> **YOUR TASK**
Each line that contains the string "generate" counts once; report how many such lines appear in the data, as a number only.

> **DATASET RECORDS**
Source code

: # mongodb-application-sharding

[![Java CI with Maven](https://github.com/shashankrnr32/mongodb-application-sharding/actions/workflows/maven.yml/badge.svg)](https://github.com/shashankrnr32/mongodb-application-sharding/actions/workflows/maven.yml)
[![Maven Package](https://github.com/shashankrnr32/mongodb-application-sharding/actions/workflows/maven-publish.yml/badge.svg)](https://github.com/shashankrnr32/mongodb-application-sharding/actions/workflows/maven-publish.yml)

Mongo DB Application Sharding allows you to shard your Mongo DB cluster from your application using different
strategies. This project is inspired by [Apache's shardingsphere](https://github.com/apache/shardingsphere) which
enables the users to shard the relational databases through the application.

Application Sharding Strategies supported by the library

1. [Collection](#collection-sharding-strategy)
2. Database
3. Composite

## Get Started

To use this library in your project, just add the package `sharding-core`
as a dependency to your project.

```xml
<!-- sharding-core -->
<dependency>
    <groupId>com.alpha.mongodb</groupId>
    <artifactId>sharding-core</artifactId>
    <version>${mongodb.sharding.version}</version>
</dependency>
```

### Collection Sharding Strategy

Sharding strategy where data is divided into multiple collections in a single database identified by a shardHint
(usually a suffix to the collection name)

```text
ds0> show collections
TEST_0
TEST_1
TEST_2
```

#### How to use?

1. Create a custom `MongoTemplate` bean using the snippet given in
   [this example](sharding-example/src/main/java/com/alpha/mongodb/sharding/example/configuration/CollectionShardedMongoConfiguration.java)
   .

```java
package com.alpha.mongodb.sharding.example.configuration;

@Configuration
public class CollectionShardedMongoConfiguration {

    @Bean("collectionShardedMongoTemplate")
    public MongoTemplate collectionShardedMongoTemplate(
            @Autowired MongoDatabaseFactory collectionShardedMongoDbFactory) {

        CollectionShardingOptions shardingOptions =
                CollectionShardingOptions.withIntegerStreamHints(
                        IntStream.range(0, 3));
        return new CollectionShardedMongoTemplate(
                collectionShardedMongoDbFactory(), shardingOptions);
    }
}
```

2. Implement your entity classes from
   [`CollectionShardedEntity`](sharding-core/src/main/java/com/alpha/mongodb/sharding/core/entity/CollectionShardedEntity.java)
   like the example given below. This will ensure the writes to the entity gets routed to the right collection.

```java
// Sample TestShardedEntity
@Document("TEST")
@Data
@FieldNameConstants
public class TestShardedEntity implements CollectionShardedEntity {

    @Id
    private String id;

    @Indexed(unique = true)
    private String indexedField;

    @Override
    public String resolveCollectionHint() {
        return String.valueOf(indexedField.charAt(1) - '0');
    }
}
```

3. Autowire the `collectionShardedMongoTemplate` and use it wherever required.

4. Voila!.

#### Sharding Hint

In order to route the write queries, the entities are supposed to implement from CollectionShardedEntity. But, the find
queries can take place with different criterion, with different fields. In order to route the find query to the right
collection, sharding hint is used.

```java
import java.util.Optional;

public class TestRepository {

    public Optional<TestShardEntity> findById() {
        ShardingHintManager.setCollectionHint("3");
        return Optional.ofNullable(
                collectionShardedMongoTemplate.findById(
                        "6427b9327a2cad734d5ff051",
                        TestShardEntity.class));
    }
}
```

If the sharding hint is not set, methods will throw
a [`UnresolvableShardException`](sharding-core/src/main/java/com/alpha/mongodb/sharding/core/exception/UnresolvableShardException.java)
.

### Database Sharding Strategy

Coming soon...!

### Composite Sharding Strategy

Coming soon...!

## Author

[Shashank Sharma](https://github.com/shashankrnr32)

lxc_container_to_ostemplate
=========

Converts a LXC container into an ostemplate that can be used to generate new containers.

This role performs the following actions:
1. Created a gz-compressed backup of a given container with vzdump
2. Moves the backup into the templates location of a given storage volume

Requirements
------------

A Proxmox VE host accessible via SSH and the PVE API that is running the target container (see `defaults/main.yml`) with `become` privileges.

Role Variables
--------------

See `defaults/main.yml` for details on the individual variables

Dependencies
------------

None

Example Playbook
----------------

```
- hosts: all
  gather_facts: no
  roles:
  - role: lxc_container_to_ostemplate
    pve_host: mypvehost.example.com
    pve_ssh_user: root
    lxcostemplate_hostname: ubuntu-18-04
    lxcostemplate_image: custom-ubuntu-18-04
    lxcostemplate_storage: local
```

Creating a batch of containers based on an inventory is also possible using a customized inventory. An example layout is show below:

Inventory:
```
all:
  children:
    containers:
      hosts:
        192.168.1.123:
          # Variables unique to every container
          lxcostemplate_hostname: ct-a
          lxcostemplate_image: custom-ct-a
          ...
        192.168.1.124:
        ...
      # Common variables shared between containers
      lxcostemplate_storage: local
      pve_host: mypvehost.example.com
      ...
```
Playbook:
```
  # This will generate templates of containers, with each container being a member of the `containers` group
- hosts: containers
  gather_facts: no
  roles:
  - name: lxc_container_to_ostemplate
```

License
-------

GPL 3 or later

> **RESPONSE AREA**
2